┌────────

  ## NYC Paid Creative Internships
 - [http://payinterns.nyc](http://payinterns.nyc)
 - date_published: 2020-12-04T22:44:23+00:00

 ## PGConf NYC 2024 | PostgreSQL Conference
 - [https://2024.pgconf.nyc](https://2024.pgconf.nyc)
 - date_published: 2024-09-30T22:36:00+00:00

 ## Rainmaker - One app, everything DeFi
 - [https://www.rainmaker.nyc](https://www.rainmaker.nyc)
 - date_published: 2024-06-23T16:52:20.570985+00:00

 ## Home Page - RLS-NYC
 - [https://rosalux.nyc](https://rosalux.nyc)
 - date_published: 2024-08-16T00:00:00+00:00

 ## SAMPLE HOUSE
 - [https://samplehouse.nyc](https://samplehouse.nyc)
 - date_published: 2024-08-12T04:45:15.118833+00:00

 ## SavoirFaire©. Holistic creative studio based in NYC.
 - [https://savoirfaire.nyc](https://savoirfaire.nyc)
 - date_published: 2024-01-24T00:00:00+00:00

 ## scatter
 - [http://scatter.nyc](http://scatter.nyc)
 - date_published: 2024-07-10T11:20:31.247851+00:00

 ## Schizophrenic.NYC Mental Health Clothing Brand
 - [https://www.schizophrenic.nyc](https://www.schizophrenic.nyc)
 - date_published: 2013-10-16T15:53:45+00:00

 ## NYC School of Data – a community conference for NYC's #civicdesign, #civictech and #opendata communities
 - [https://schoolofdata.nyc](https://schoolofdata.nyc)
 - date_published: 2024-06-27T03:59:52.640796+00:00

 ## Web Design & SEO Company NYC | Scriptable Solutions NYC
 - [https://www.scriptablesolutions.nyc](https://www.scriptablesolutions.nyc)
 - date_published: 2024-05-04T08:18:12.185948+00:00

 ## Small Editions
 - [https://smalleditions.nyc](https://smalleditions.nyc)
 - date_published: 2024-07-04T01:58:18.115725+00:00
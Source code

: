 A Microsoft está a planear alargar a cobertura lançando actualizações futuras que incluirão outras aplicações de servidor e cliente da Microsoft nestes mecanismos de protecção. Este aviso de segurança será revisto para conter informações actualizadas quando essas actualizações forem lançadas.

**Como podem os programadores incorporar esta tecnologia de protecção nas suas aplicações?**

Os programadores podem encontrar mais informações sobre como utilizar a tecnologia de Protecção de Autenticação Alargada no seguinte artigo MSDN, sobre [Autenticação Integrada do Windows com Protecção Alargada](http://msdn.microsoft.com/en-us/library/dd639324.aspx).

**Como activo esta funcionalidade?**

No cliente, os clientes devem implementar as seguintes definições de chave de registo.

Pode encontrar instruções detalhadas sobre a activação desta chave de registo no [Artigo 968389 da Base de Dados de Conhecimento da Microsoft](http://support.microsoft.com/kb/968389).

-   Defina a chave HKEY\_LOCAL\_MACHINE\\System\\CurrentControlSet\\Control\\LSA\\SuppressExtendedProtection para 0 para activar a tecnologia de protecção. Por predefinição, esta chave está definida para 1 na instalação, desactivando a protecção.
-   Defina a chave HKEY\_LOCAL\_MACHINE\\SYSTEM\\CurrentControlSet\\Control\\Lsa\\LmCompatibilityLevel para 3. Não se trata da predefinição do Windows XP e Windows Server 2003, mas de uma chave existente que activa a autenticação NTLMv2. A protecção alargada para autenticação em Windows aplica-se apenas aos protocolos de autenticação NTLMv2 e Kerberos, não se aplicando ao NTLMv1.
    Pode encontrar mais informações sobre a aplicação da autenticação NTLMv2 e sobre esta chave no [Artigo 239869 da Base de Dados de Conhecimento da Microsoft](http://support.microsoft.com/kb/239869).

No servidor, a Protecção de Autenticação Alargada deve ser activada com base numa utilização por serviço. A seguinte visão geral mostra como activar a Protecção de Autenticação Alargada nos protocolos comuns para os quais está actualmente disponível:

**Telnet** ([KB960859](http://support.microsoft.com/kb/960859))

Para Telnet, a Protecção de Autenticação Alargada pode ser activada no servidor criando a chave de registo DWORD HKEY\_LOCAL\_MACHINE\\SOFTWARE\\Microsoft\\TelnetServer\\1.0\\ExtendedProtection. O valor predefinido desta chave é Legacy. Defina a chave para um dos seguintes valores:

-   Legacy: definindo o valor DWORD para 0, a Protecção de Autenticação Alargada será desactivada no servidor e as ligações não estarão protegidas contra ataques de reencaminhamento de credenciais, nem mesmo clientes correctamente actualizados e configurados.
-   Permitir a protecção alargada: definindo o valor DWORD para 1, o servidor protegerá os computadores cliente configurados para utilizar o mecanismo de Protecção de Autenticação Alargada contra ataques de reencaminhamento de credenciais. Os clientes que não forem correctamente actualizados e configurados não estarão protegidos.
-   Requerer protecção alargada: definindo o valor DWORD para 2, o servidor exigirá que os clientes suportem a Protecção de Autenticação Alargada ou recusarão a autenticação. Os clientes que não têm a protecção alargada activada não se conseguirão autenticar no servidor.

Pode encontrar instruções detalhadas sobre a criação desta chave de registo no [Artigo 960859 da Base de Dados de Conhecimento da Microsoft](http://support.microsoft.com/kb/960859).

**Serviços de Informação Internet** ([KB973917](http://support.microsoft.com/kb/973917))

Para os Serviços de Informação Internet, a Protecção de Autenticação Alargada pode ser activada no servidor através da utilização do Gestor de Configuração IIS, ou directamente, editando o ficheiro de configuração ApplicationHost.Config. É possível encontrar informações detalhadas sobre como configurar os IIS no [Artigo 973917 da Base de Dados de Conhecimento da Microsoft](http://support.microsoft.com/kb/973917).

└────────

■ The task:
The answer must be every line of the records above that holds the word "actualizados".

■ Finished task:
-   Legacy: definindo o valor DWORD para 0, a Protecção de Autenticação Alargada será desactivada no servidor e as ligações não estarão protegidas contra ataques de reencaminhamento de credenciais, nem mesmo clientes correctamente actualizados e configurados.
-   Permitir a protecção alargada: definindo o valor DWORD para 1, o servidor protegerá os computadores cliente configurados para utilizar o mecanismo de Protecção de Autenticação Alargada contra ataques de reencaminhamento de credenciais. Os clientes que não forem correctamente actualizados e configurados não estarão protegidos.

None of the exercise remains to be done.